> TASK
A verbatim reproduction of the lines below, from the line containing "### Bad Request" through the line containing "I hope friends, It", both ends included, is the whole required output.

> SOURCE MATERIAL
BEGIN

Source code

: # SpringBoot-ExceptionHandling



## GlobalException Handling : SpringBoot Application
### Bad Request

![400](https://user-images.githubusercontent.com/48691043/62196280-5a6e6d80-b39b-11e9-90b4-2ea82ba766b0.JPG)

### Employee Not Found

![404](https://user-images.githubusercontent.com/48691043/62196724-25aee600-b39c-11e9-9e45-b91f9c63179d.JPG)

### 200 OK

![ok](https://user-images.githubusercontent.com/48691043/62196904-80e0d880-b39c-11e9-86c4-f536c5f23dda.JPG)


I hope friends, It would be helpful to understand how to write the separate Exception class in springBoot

END
BEGIN

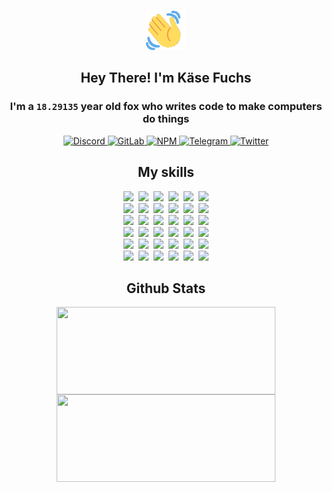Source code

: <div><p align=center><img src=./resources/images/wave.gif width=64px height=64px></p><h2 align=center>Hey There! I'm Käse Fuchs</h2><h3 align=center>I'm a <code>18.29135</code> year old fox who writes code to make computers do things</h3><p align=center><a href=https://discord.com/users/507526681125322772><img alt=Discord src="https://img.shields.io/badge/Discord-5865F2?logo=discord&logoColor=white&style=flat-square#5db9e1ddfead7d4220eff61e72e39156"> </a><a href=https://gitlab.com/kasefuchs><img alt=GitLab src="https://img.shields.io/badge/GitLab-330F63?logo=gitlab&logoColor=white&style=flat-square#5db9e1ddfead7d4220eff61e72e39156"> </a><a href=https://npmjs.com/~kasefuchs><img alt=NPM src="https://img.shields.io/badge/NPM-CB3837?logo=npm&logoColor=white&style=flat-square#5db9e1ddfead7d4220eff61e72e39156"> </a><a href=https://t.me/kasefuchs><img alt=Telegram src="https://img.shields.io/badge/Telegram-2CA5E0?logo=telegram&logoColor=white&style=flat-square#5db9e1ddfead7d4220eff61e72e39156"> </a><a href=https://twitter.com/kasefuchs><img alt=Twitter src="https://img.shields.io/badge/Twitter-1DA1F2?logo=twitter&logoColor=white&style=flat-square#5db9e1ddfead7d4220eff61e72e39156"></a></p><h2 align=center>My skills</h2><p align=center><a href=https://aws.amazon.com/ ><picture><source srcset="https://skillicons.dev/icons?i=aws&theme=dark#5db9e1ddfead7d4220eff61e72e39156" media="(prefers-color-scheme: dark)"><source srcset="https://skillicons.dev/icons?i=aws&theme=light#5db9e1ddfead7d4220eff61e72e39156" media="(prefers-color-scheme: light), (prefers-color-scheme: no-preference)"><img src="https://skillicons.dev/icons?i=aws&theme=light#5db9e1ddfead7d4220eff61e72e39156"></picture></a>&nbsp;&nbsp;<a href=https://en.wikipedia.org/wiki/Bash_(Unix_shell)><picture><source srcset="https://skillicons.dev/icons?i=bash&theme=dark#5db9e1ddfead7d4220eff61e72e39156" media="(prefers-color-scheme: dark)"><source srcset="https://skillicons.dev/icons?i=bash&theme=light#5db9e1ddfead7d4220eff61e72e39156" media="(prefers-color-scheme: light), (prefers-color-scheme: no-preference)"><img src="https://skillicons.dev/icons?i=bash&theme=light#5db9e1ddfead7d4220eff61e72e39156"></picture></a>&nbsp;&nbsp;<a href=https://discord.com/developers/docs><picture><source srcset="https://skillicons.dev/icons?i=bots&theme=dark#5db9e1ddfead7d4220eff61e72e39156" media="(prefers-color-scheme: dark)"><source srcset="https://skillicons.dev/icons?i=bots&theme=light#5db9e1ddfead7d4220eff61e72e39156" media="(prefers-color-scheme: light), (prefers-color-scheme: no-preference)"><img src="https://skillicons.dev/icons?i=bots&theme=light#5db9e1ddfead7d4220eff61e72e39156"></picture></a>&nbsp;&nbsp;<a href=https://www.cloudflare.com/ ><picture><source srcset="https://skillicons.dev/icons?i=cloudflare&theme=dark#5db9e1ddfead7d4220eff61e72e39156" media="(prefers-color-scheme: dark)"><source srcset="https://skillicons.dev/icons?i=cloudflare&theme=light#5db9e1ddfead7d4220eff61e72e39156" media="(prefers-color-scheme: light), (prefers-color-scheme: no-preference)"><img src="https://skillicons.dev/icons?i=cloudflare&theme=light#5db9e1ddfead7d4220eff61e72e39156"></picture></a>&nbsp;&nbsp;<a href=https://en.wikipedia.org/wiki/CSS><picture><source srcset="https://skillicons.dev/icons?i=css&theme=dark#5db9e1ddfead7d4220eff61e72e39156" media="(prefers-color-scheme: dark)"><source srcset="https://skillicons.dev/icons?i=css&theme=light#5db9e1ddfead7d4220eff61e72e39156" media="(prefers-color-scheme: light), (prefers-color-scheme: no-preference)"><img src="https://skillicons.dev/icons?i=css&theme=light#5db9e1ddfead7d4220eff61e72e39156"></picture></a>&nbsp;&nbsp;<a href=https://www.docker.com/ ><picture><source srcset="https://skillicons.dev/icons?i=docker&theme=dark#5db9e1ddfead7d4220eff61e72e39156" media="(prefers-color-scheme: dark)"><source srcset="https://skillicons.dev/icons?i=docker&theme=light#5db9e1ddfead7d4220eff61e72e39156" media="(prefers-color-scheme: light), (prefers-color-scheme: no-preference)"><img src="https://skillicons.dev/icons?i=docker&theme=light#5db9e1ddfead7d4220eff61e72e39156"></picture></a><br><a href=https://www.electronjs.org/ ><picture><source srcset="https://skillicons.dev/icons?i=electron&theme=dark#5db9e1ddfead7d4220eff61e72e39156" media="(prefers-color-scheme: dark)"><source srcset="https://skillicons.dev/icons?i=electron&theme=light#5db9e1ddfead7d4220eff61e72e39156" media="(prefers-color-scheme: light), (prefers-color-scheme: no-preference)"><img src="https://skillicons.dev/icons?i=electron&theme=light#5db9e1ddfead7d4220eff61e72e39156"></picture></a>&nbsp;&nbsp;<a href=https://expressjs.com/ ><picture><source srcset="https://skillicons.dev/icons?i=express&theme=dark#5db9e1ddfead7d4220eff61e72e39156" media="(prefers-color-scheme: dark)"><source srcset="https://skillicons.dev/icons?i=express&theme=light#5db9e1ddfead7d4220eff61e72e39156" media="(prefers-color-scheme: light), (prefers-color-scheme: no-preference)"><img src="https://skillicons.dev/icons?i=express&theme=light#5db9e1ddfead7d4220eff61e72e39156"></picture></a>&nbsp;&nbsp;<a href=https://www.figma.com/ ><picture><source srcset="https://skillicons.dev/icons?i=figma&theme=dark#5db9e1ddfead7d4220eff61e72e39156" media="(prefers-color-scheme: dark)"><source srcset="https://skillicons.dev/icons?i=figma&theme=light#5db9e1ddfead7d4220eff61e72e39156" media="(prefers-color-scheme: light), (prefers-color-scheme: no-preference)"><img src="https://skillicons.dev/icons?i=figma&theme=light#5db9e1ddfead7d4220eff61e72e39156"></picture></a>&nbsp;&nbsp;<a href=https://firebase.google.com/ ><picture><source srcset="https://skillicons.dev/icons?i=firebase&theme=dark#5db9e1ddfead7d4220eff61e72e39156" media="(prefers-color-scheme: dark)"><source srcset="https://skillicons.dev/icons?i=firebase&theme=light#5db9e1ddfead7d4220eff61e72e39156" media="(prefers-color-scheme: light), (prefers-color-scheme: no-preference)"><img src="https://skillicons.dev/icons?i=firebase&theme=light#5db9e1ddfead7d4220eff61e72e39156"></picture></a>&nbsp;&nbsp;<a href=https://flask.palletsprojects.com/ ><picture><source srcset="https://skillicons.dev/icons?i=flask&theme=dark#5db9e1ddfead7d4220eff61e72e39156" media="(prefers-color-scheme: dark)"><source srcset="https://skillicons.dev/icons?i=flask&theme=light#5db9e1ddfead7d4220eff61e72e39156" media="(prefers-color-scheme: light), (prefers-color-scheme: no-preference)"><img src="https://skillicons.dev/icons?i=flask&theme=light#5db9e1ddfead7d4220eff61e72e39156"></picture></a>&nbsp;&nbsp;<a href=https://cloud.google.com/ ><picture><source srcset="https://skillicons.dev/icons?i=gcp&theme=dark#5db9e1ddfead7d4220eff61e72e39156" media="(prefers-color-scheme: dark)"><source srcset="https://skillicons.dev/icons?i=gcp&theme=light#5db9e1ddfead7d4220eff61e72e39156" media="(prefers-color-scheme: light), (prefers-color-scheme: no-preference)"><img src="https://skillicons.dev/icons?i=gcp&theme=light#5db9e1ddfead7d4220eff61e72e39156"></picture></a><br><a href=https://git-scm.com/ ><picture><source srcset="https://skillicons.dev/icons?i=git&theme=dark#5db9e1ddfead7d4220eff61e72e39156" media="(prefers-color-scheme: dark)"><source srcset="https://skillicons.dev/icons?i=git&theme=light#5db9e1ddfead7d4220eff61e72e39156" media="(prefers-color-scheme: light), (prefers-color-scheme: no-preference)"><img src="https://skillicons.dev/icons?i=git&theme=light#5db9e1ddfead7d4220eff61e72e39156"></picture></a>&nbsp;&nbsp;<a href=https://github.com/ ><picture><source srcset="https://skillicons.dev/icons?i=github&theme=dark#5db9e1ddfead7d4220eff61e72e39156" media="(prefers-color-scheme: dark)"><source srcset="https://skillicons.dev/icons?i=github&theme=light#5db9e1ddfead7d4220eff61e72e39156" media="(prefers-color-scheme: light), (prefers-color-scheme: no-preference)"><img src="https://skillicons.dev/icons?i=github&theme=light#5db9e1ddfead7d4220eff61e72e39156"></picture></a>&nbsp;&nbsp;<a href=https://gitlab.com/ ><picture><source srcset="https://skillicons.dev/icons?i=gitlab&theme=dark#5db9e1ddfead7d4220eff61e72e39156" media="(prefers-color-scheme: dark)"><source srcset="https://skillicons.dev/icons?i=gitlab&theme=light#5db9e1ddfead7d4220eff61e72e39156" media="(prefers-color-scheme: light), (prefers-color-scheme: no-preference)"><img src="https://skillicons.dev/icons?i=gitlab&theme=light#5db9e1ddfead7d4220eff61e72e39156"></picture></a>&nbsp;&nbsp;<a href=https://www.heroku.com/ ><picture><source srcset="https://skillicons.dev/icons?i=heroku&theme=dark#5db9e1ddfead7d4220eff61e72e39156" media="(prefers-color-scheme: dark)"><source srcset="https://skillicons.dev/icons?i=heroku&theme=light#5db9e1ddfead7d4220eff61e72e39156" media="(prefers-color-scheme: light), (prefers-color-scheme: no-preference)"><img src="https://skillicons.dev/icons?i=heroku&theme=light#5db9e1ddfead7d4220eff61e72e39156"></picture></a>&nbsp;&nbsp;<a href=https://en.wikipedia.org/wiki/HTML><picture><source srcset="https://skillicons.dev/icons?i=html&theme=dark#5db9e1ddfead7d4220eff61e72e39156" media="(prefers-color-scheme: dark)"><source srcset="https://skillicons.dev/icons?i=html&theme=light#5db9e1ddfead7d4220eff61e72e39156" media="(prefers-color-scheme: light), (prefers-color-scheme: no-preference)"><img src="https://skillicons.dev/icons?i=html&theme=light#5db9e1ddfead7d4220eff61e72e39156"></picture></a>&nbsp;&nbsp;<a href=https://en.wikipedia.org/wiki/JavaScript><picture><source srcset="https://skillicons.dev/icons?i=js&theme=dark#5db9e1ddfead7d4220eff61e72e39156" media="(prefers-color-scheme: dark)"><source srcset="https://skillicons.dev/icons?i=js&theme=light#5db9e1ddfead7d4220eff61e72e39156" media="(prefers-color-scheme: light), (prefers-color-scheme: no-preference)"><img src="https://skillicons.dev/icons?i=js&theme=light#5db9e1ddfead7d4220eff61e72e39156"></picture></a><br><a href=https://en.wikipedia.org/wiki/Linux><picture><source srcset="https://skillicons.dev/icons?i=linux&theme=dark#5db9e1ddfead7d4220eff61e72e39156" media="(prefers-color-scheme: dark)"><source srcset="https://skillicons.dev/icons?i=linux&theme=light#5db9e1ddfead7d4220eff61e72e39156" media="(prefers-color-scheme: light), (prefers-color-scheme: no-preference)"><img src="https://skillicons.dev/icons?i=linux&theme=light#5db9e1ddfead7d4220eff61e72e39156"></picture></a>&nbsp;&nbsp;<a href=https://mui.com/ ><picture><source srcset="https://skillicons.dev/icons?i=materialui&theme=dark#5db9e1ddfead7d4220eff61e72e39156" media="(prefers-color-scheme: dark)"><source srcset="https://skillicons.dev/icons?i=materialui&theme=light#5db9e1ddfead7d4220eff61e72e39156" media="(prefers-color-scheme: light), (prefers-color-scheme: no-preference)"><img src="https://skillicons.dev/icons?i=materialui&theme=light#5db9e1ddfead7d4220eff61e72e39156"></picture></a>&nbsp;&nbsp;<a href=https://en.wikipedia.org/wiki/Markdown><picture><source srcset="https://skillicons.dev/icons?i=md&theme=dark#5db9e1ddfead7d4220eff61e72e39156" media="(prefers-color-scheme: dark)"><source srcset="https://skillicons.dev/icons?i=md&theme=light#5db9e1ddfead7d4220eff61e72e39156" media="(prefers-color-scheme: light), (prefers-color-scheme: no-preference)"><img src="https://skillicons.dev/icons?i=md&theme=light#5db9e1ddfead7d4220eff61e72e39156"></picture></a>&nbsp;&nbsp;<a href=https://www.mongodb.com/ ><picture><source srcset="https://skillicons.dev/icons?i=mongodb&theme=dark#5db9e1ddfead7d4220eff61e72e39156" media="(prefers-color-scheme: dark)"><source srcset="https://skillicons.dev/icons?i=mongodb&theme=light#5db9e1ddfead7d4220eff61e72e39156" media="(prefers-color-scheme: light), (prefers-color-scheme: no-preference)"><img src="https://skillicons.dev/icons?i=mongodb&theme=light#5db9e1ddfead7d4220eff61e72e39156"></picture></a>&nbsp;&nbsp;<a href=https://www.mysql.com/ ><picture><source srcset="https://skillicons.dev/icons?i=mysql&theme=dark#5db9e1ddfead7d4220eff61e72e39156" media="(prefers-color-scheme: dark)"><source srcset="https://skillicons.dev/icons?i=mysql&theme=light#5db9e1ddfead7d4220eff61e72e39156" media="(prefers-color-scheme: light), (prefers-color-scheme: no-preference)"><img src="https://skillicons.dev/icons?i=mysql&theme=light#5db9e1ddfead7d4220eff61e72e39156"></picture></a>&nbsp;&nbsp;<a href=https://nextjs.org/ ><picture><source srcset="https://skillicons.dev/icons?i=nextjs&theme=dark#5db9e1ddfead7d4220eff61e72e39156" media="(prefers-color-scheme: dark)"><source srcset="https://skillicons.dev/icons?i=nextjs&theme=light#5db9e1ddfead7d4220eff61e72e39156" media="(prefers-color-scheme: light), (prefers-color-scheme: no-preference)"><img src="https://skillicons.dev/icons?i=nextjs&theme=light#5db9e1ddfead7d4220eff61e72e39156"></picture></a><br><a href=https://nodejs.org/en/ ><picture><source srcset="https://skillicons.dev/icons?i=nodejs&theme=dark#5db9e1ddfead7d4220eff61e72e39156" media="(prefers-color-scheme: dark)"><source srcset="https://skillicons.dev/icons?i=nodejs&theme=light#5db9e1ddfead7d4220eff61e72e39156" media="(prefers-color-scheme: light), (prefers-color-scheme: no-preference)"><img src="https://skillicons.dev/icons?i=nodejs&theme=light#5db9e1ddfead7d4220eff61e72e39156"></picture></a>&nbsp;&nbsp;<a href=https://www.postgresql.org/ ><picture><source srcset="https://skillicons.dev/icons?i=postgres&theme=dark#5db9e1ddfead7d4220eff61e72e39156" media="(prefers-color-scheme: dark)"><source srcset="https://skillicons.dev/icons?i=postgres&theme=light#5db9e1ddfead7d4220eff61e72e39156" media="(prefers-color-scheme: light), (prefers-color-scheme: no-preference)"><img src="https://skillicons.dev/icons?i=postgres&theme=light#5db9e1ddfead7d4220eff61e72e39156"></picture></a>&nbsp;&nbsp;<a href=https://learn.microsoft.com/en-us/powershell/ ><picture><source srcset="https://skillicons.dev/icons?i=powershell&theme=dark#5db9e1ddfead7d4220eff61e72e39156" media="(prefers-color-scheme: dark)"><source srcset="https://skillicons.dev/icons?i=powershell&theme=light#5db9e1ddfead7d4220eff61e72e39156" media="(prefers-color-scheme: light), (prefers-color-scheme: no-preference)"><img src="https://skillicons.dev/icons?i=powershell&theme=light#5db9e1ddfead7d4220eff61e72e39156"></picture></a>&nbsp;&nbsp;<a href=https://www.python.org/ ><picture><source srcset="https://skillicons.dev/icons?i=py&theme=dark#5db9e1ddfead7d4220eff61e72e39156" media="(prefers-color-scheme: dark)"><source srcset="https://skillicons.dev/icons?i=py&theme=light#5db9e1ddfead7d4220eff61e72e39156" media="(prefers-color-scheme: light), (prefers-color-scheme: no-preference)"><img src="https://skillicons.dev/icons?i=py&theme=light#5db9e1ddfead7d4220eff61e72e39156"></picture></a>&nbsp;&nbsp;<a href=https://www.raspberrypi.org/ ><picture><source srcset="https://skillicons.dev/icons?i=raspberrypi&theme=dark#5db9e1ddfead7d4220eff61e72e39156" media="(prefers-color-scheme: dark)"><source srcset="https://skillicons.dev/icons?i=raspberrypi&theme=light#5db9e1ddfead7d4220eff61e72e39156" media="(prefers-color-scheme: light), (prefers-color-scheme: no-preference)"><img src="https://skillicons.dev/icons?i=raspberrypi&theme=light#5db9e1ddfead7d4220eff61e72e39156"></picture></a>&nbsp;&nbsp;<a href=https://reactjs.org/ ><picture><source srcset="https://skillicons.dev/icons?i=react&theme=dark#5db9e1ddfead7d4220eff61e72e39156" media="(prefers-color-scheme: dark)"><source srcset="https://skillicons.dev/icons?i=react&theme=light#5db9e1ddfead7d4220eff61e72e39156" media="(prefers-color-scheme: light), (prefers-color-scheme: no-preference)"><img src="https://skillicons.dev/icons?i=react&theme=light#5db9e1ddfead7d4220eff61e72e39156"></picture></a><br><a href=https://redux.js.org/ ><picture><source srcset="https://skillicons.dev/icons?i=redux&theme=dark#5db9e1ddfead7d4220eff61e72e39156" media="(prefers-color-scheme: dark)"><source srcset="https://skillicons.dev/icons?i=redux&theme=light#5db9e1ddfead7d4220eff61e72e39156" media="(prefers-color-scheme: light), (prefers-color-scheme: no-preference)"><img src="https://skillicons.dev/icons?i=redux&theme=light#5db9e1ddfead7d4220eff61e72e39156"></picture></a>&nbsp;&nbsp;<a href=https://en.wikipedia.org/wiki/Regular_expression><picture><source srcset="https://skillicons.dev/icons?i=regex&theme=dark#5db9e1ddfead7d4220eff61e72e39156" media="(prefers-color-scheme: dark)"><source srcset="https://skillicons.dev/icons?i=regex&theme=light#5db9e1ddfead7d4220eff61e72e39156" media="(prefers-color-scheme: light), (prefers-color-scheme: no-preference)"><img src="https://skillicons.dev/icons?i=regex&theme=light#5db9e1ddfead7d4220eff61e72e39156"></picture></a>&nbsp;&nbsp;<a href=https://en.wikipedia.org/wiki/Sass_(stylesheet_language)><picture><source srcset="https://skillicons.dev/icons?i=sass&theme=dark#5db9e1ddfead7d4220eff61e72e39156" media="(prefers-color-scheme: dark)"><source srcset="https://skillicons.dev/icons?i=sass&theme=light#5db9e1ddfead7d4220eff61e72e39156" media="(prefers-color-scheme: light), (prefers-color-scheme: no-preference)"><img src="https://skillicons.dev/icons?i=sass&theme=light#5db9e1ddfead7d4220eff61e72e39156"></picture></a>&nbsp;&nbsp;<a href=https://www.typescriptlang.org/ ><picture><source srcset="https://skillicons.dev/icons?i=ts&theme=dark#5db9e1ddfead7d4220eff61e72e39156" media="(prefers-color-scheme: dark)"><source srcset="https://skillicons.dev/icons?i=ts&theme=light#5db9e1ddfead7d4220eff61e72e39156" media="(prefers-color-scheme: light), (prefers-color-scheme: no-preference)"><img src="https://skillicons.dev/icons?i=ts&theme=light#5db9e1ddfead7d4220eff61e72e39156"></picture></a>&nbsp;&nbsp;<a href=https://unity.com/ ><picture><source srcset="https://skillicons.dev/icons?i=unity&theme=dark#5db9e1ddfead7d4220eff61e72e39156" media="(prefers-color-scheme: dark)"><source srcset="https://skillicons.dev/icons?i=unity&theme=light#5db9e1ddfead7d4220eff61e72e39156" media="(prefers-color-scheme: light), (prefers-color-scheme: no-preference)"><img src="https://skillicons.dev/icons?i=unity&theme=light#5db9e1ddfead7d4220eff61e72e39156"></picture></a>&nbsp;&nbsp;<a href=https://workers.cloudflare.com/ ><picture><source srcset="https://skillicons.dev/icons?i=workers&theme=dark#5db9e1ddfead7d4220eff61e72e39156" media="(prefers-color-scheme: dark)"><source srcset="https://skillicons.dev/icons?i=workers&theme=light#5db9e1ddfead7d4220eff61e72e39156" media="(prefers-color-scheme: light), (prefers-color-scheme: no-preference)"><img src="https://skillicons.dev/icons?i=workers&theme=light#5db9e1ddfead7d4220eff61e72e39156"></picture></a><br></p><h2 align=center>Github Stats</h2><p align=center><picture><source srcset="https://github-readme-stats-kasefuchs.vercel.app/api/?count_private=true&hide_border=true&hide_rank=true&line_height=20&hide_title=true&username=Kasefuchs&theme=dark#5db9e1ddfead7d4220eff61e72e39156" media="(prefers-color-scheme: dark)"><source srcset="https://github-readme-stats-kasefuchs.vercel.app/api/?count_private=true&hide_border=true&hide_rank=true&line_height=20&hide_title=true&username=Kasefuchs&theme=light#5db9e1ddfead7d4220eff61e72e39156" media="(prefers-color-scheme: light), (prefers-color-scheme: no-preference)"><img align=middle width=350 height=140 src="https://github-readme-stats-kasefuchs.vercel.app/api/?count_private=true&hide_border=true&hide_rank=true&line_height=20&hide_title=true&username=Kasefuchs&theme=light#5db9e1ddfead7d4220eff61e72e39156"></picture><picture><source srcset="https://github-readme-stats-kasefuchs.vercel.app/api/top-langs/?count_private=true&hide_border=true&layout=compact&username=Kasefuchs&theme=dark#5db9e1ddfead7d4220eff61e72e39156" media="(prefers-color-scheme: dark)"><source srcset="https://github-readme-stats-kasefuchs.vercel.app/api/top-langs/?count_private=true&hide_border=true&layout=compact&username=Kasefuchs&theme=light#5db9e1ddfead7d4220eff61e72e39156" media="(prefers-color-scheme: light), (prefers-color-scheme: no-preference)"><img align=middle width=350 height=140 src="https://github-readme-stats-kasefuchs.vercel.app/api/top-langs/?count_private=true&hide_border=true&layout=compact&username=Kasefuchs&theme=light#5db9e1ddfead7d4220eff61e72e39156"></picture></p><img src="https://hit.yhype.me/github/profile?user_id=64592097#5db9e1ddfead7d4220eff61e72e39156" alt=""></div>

END

> RESPONSE
### Bad Request

![400](https://user-images.githubusercontent.com/48691043/62196280-5a6e6d80-b39b-11e9-90b4-2ea82ba766b0.JPG)

### Employee Not Found

![404](https://user-images.githubusercontent.com/48691043/62196724-25aee600-b39c-11e9-9e45-b91f9c63179d.JPG)

### 200 OK

![ok](https://user-images.githubusercontent.com/48691043/62196904-80e0d880-b39c-11e9-86c4-f536c5f23dda.JPG)


I hope friends, It would be helpful to understand how to write the separate Exception class in springBoot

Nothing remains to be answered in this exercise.